После суда нас посадили в одну камеру в подвале. В ней находился только один человек - мужчина лет сорока. Он сказал, что работал инженером на каком-то минском заводе и осужден к расстрелу за вредительство. Стал расспрашивать о нашем суде. Когда мы ему все рассказали, он подошел ко мне и попросил запомнить его фамилию - Шуцкий. «Ты останешься,- заверил он,- а друзей твоих расстреляют, потому что они признали вину».
От моего имени Шуцкий написал жалобу на имя прокурора СССР, затем написал такие же жалобы и от имени моих друзей, но сказал, что им это не поможет.
На следующий день Шуцкого вызвали из камеры с вещами, он попрощался с нами - знал, видимо, что идет на расстрел…
Ист. "Куропаты. Расследование продолжается" Изд. Юридическая литература, 1990 год.
Вот так встречало государство "победившего социализма" своих новых жителей. И неудивительно, что после 22 июня 1941 года эти самые жители присоединенных территорий стреляли с чердаков по отступающим частям Красной армии. Неудивительно и то, что бойцы и командиры этой самой армии не горели желанием воевать за эту власть, при этом массово бросая оружие, сдаваясь в плен и уходя на восток быстрым темпом. Ведь известно, что армия, набранная из затурканного постоянным террором населения, живущего в скотских условиях, воевать неспособна.

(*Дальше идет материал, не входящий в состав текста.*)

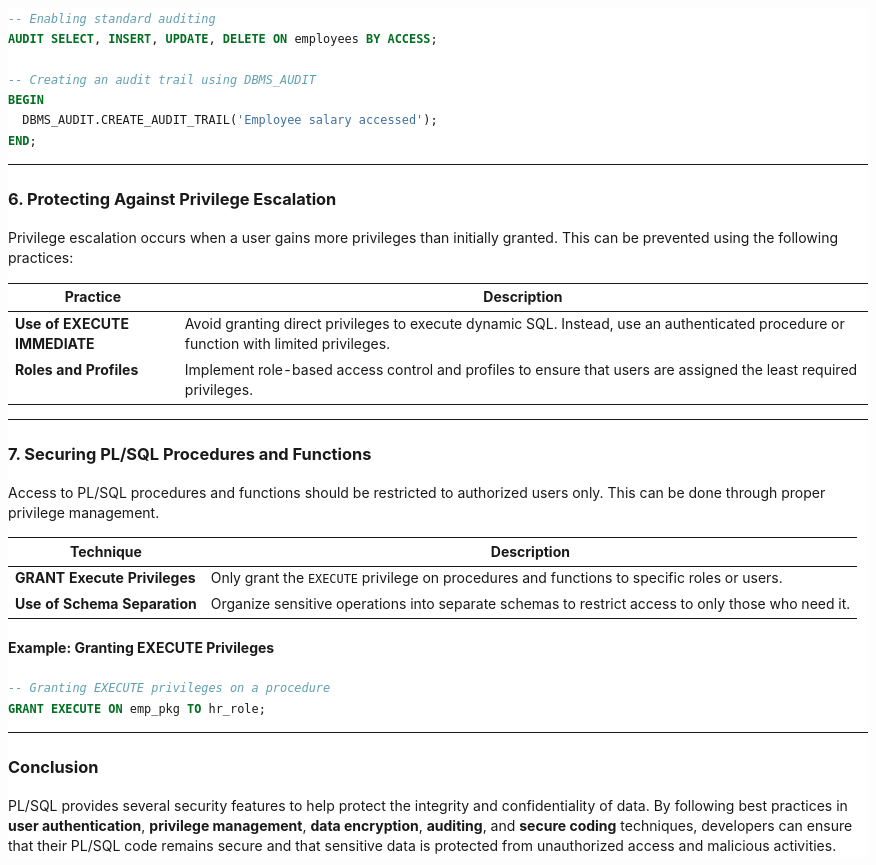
 ```sql
-- Enabling standard auditing
AUDIT SELECT, INSERT, UPDATE, DELETE ON employees BY ACCESS;

-- Creating an audit trail using DBMS_AUDIT
BEGIN
  DBMS_AUDIT.CREATE_AUDIT_TRAIL('Employee salary accessed');
END;
```

---

### **6. Protecting Against Privilege Escalation**

Privilege escalation occurs when a user gains more privileges than initially granted. This can be prevented using the following practices:

| **Practice**                | **Description**                                                                 |
|-----------------------------|---------------------------------------------------------------------------------|
| **Use of EXECUTE IMMEDIATE** | Avoid granting direct privileges to execute dynamic SQL. Instead, use an authenticated procedure or function with limited privileges. |
| **Roles and Profiles**       | Implement role-based access control and profiles to ensure that users are assigned the least required privileges. |

---

### **7. Securing PL/SQL Procedures and Functions**

Access to PL/SQL procedures and functions should be restricted to authorized users only. This can be done through proper privilege management.

| **Technique**                | **Description**                                                                 |
|-----------------------------|---------------------------------------------------------------------------------|
| **GRANT Execute Privileges**| Only grant the `EXECUTE` privilege on procedures and functions to specific roles or users. |
| **Use of Schema Separation**| Organize sensitive operations into separate schemas to restrict access to only those who need it. |

#### **Example: Granting EXECUTE Privileges**

```sql
-- Granting EXECUTE privileges on a procedure
GRANT EXECUTE ON emp_pkg TO hr_role;
```

---

### **Conclusion**

PL/SQL provides several security features to help protect the integrity and confidentiality of data. By following best practices in **user authentication**, **privilege management**, **data encryption**, **auditing**, and **secure coding** techniques, developers can ensure that their PL/SQL code remains secure and that sensitive data is protected from unauthorized access and malicious activities.

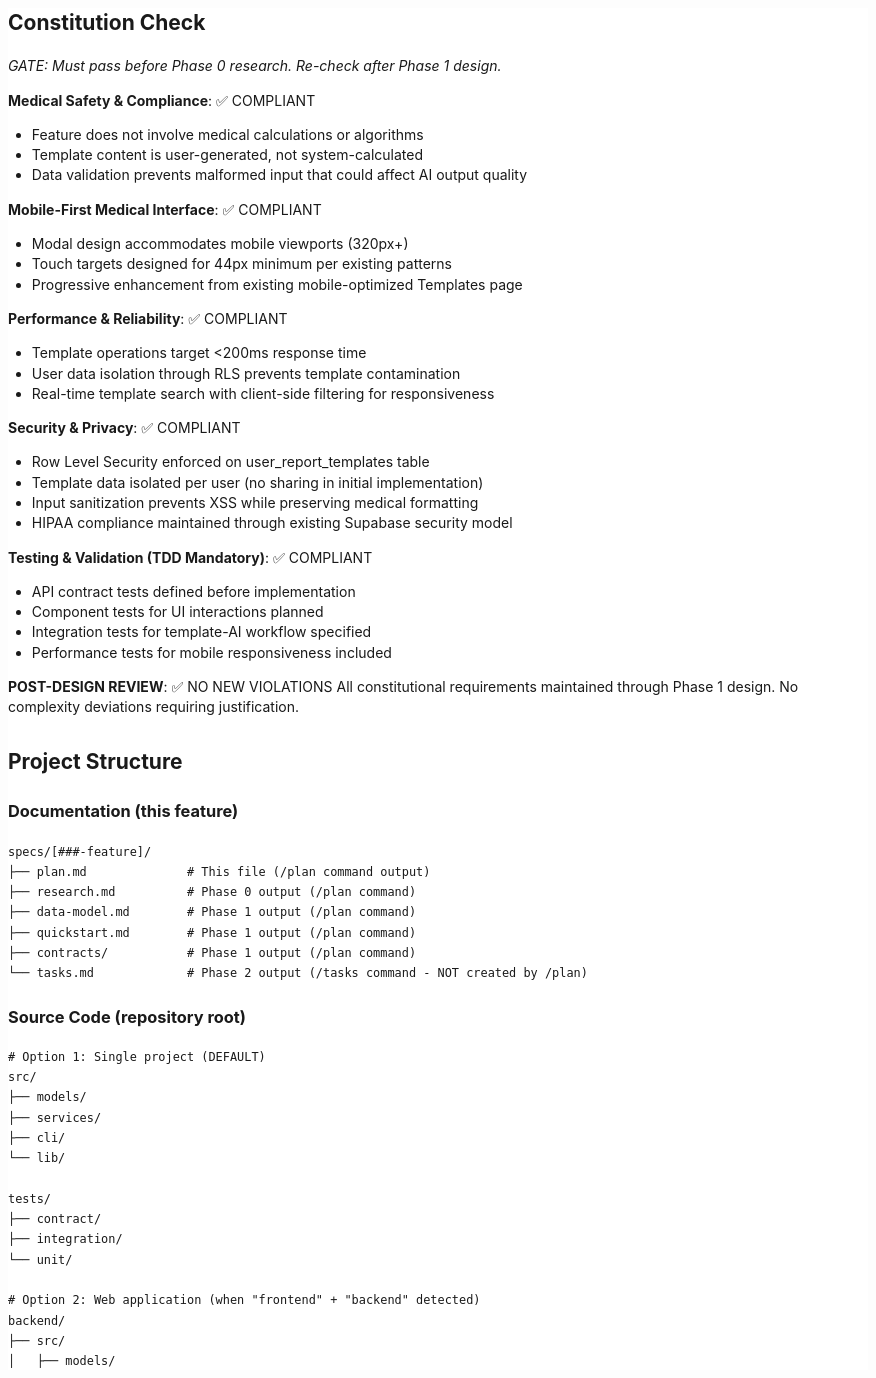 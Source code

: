 ## Constitution Check
*GATE: Must pass before Phase 0 research. Re-check after Phase 1 design.*

**Medical Safety & Compliance**: ✅ COMPLIANT
- Feature does not involve medical calculations or algorithms
- Template content is user-generated, not system-calculated
- Data validation prevents malformed input that could affect AI output quality

**Mobile-First Medical Interface**: ✅ COMPLIANT  
- Modal design accommodates mobile viewports (320px+)
- Touch targets designed for 44px minimum per existing patterns
- Progressive enhancement from existing mobile-optimized Templates page

**Performance & Reliability**: ✅ COMPLIANT
- Template operations target <200ms response time
- User data isolation through RLS prevents template contamination
- Real-time template search with client-side filtering for responsiveness

**Security & Privacy**: ✅ COMPLIANT
- Row Level Security enforced on user_report_templates table
- Template data isolated per user (no sharing in initial implementation)
- Input sanitization prevents XSS while preserving medical formatting
- HIPAA compliance maintained through existing Supabase security model

**Testing & Validation (TDD Mandatory)**: ✅ COMPLIANT
- API contract tests defined before implementation
- Component tests for UI interactions planned
- Integration tests for template-AI workflow specified
- Performance tests for mobile responsiveness included

**POST-DESIGN REVIEW**: ✅ NO NEW VIOLATIONS
All constitutional requirements maintained through Phase 1 design. No complexity deviations requiring justification.

## Project Structure

### Documentation (this feature)
```
specs/[###-feature]/
├── plan.md              # This file (/plan command output)
├── research.md          # Phase 0 output (/plan command)
├── data-model.md        # Phase 1 output (/plan command)
├── quickstart.md        # Phase 1 output (/plan command)
├── contracts/           # Phase 1 output (/plan command)
└── tasks.md             # Phase 2 output (/tasks command - NOT created by /plan)
```

### Source Code (repository root)
```
# Option 1: Single project (DEFAULT)
src/
├── models/
├── services/
├── cli/
└── lib/

tests/
├── contract/
├── integration/
└── unit/

# Option 2: Web application (when "frontend" + "backend" detected)
backend/
├── src/
│   ├── models/
``` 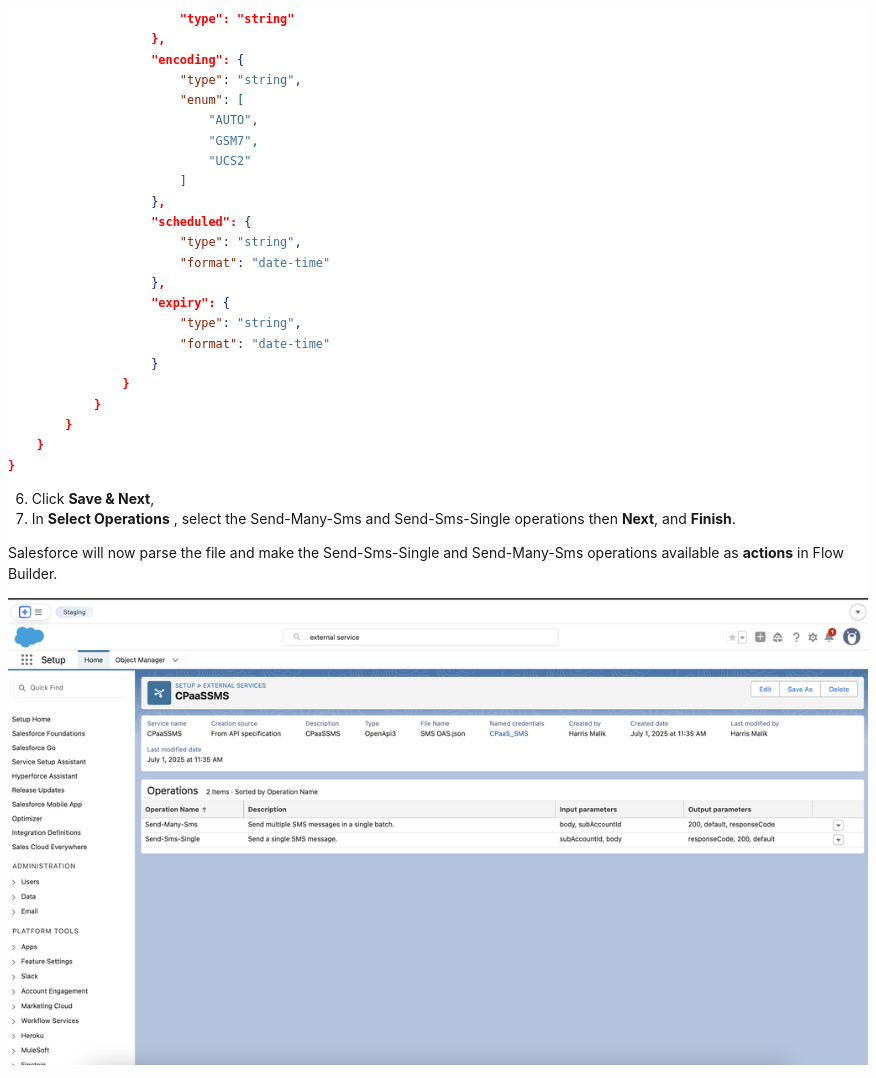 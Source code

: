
 ```json
                        "type": "string"
                    },
                    "encoding": {
                        "type": "string",
                        "enum": [
                            "AUTO",
                            "GSM7",
                            "UCS2"
                        ]
                    },
                    "scheduled": {
                        "type": "string",
                        "format": "date-time"
                    },
                    "expiry": {
                        "type": "string",
                        "format": "date-time"
                    }
                }
            }
        }
    }
}

```
6. Click **Save & Next**,
7. In **Select Operations** , select the Send-Many-Sms and Send-Sms-Single operations then **Next**, and **Finish**.

Salesforce will now parse the file and make the Send-Sms-Single and Send-Many-Sms operations available as **actions** in Flow Builder.

![](../images/78d972ceceddd9ae02eb9b596d255ce3e1ff3c8aca2619dadefb46a8842edbc9-image.png)
  
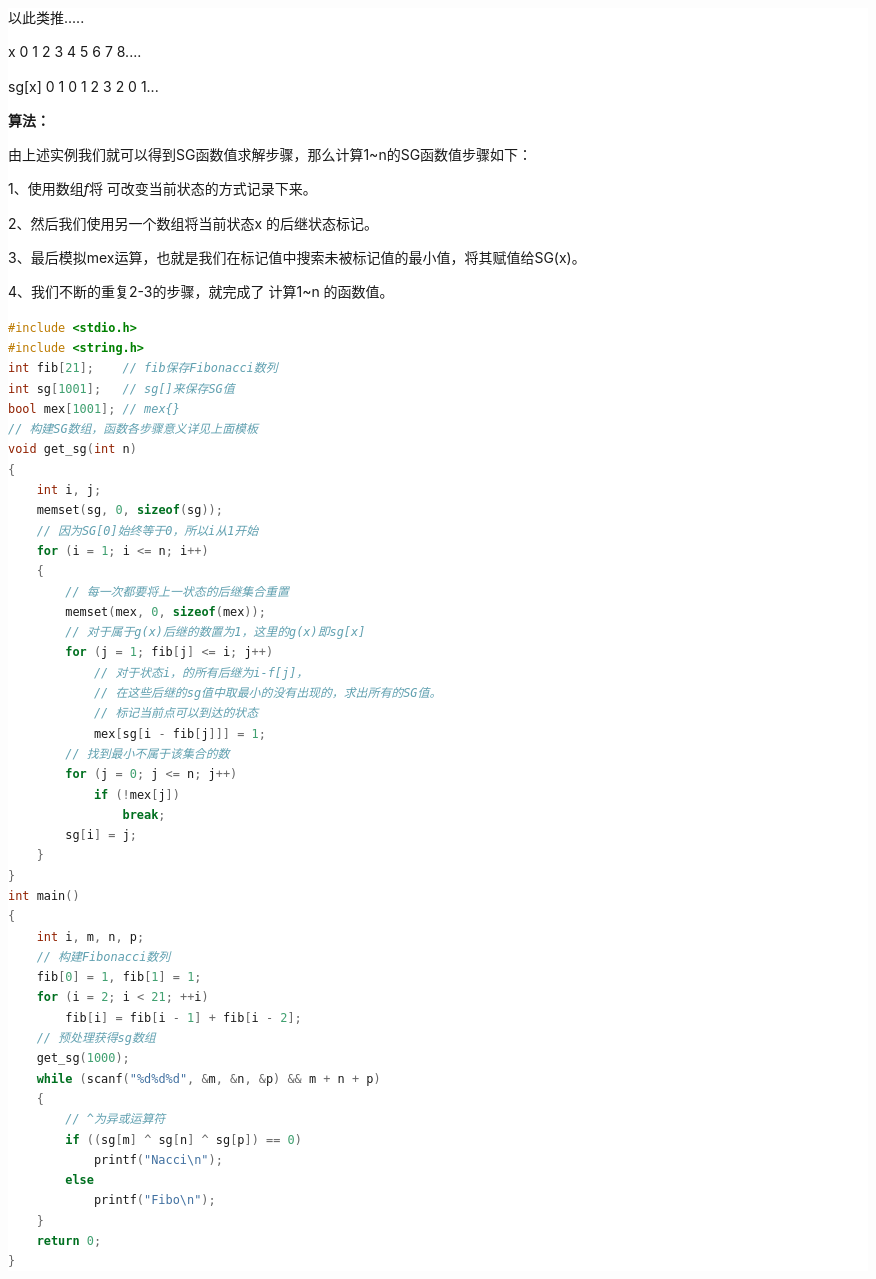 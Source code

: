 以此类推.....

  x     0  1  2  3  4  5  6  7  8....

sg[x]    0  1  0  1  2  3  2  0  1...

**算法：**

由上述实例我们就可以得到SG函数值求解步骤，那么计算1~n的SG函数值步骤如下：

1、使用数组$f$将 可改变当前状态的方式记录下来。

2、然后我们使用另一个数组将当前状态x 的后继状态标记。

3、最后模拟mex运算，也就是我们在标记值中搜索未被标记值的最小值，将其赋值给SG(x)。

4、我们不断的重复2-3的步骤，就完成了 计算1~n 的函数值。

```c++
#include <stdio.h>
#include <string.h>
int fib[21];    // fib保存Fibonacci数列
int sg[1001];   // sg[]来保存SG值
bool mex[1001]; // mex{}
// 构建SG数组，函数各步骤意义详见上面模板
void get_sg(int n)
{
    int i, j;
    memset(sg, 0, sizeof(sg));
    // 因为SG[0]始终等于0，所以i从1开始
    for (i = 1; i <= n; i++)
    {
        // 每一次都要将上一状态的后继集合重置
        memset(mex, 0, sizeof(mex));
        // 对于属于g(x)后继的数置为1，这里的g(x)即sg[x]
        for (j = 1; fib[j] <= i; j++)
            // 对于状态i，的所有后继为i-f[j]，
            // 在这些后继的sg值中取最小的没有出现的，求出所有的SG值。
            // 标记当前点可以到达的状态
            mex[sg[i - fib[j]]] = 1;
		// 找到最小不属于该集合的数
        for (j = 0; j <= n; j++)
            if (!mex[j])
                break;
        sg[i] = j;
    }
}
int main()
{
    int i, m, n, p;
    // 构建Fibonacci数列
    fib[0] = 1, fib[1] = 1;
    for (i = 2; i < 21; ++i)
        fib[i] = fib[i - 1] + fib[i - 2];
    // 预处理获得sg数组
    get_sg(1000);
    while (scanf("%d%d%d", &m, &n, &p) && m + n + p)
    {
        // ^为异或运算符
        if ((sg[m] ^ sg[n] ^ sg[p]) == 0)
            printf("Nacci\n");
        else
            printf("Fibo\n");
    }
    return 0;
}
```
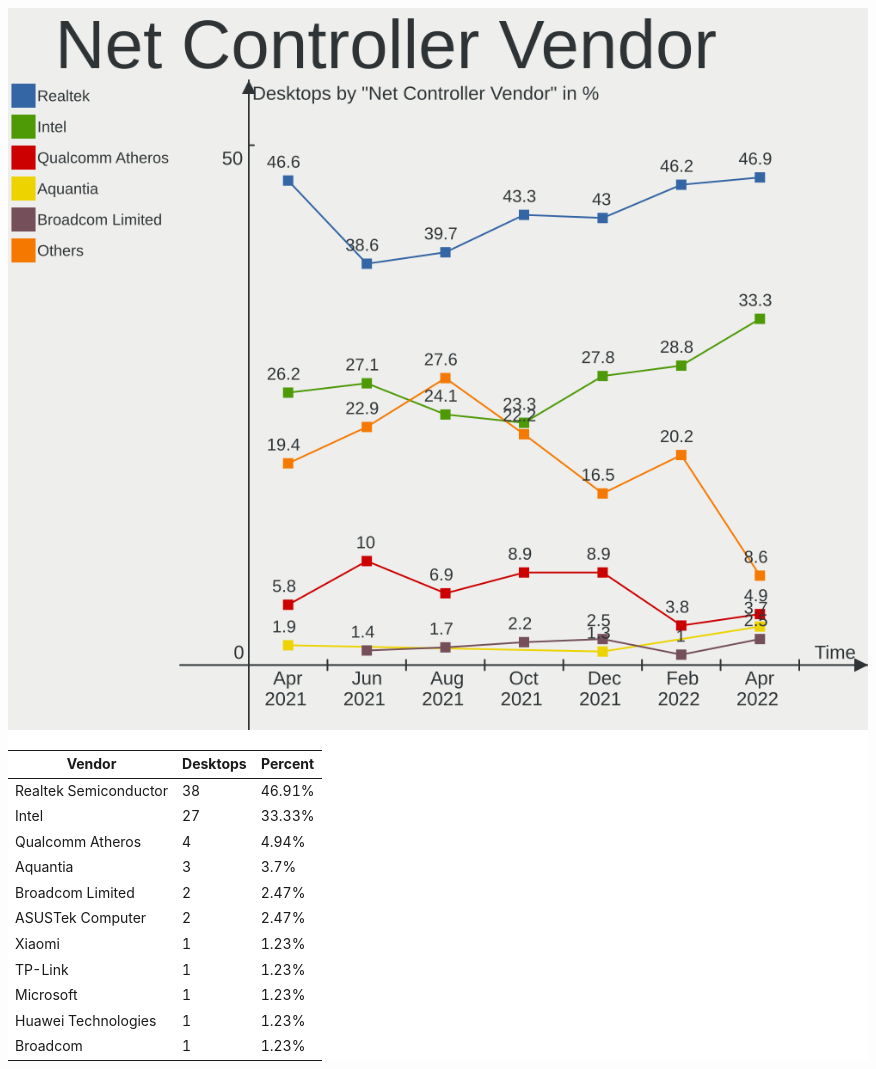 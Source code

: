 ![Net Controller Vendor](./images/line_chart/net_vendor.svg)

| Vendor                | Desktops | Percent |
|-----------------------|----------|---------|
| Realtek Semiconductor | 38       | 46.91%  |
| Intel                 | 27       | 33.33%  |
| Qualcomm Atheros      | 4        | 4.94%   |
| Aquantia              | 3        | 3.7%    |
| Broadcom Limited      | 2        | 2.47%   |
| ASUSTek Computer      | 2        | 2.47%   |
| Xiaomi                | 1        | 1.23%   |
| TP-Link               | 1        | 1.23%   |
| Microsoft             | 1        | 1.23%   |
| Huawei Technologies   | 1        | 1.23%   |
| Broadcom              | 1        | 1.23%   |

В последнее время, в "ура-патриотической" среде модно вспоминать имя известного украинского националиста С. Бандеры. И мало кто задумывается над фактом того, кем бы был он, если бы не исполинская гитлеровско-сталинская помощь "братским народам", населяющим в то время территорию Польши. А был бы Бандера до конца жизни одним из заключенных польской тюрьмы. И об этом стоит помнить. Как и о совместном параде советских и германских войск в Бресте, в конце 1939 года:
Вот такие ворота были возведены "в честь" этого знаменательного события.
А вот и само "знаменательное событие". Части Вермахта и РККА в совместном строю.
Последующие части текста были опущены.